Adenomatous polyp of cervix

Adenomatous polyp of cervix

Cervical diseases trouble many women. In fact, this is because they do not pay attention to personal hygiene, which leads to bacterial invasion and imbalance in the internal environment of the reproductive organs. Adenomatous cervical polyps are a very common form of lesions, which are divided into three types. The chances of cancer occurring vary between different types. If you have adenomatous polyps of the cervix, you should take corrective measures in a timely manner. Let’s find out.

According to pathological classification, polyps are divided into inflammatory polyps, hyperplastic polyps, hamartomas, adenomatous polyps, etc. Among them, adenomatous polyps are the most common, accounting for about 70%-80%, and are generally about 0.5-2cm in size.

Adenomatous polyps include tubular adenomas, villous adenomas, and villous tubular adenomas.

Tubular adenomas are the most common histological type of adenomas, accounting for 60%-80% of adenomas, and their prevalence increases with age. Most tubular adenomas show mild atypical hyperplasia, and the canceration rate is low, about 5%.

The incidence rate of villous adenoma is 1/10 of that of tubular adenoma, but the canceration rate is higher, generally 40%, so it is considered a cancerous lesion.

Villous tubular adenoma is an adenoma with the above two histological characteristics, and its canceration rate is between tubular adenoma and villous adenoma.

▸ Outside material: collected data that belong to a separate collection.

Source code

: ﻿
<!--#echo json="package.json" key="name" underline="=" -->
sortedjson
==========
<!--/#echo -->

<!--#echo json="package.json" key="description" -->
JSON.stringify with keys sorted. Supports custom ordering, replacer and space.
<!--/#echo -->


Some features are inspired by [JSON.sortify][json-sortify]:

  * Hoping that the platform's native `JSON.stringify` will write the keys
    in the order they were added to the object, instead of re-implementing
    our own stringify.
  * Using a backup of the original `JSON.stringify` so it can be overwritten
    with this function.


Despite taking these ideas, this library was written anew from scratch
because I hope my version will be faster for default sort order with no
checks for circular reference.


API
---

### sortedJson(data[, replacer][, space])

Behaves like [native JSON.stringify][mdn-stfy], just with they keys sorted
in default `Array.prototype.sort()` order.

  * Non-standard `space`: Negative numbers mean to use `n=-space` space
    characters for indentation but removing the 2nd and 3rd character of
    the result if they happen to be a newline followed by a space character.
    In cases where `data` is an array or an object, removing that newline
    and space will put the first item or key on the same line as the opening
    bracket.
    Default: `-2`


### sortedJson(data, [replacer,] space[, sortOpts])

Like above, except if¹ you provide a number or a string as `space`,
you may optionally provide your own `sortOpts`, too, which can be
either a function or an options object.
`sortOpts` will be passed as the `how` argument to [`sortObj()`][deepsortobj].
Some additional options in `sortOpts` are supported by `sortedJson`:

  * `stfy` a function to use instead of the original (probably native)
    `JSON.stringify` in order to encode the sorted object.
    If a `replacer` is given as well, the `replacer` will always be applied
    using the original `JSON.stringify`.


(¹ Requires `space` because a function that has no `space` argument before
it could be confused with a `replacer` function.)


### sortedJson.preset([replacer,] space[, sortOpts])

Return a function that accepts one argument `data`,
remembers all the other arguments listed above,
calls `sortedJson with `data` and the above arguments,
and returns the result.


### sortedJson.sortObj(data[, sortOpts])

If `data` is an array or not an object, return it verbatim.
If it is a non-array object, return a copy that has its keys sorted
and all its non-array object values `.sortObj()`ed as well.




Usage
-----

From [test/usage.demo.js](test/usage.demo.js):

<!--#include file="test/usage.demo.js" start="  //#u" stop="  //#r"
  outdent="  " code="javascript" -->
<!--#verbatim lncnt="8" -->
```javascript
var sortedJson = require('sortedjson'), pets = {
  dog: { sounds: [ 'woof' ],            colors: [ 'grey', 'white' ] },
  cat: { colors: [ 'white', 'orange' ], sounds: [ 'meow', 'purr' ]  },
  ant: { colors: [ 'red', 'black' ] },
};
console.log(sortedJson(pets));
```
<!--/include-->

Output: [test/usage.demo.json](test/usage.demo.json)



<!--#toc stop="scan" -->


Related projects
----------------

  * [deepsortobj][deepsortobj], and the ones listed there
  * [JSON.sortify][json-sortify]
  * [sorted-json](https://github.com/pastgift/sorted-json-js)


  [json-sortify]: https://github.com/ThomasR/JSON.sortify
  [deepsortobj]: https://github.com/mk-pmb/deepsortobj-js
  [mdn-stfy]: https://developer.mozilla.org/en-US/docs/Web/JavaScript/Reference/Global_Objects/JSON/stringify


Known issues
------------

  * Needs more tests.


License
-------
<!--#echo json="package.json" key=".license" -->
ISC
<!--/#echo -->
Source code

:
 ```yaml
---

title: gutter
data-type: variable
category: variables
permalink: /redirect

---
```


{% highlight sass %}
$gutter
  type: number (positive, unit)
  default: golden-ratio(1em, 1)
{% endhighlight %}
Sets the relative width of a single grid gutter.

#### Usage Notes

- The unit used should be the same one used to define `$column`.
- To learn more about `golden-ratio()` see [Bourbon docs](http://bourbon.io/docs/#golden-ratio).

In addition to its pathological classification, it is generally believed that the size and number of adenomas have a great influence on the possibility of canceration of adenomatous polyps. The canceration rate of adenomatous polyps less than 1 cm is almost zero, while the chance of canceration of adenomatous polyps larger than 1.0 cm increases. The canceration rate of adenomatous polyps 1-2 cm is about 10%, and the canceration rate of adenomatous polyps >2 m is as high as 50%. Statistics show that if the number of polyps is less than 3, the canceration rate is 12%-29%; if the number of polyps is equal to or greater than 3, the canceration rate increases to 66.7%.

In summary, judging from the canceration rate of adenomatous polyps in all aspects, it is generally recognized that they are precancerous lesions of colorectal cancer.

Having said that, it does not mean that all adenomatous polyps are precancerous lesions. Therefore, there is no need to worry too much if adenomatous polyps are detected. Following the following practices can effectively avoid cancer. After endoscopic resection of adenomatous polyps, a follow-up colonoscopy should be performed within 3 to 6 months to ensure complete resection. Residual polyps should be removed, and most patients who still have not been completely resected after 2 to 3 follow-up examinations should undergo surgical resection. After complete resection, most patients should be examined once every 5 years.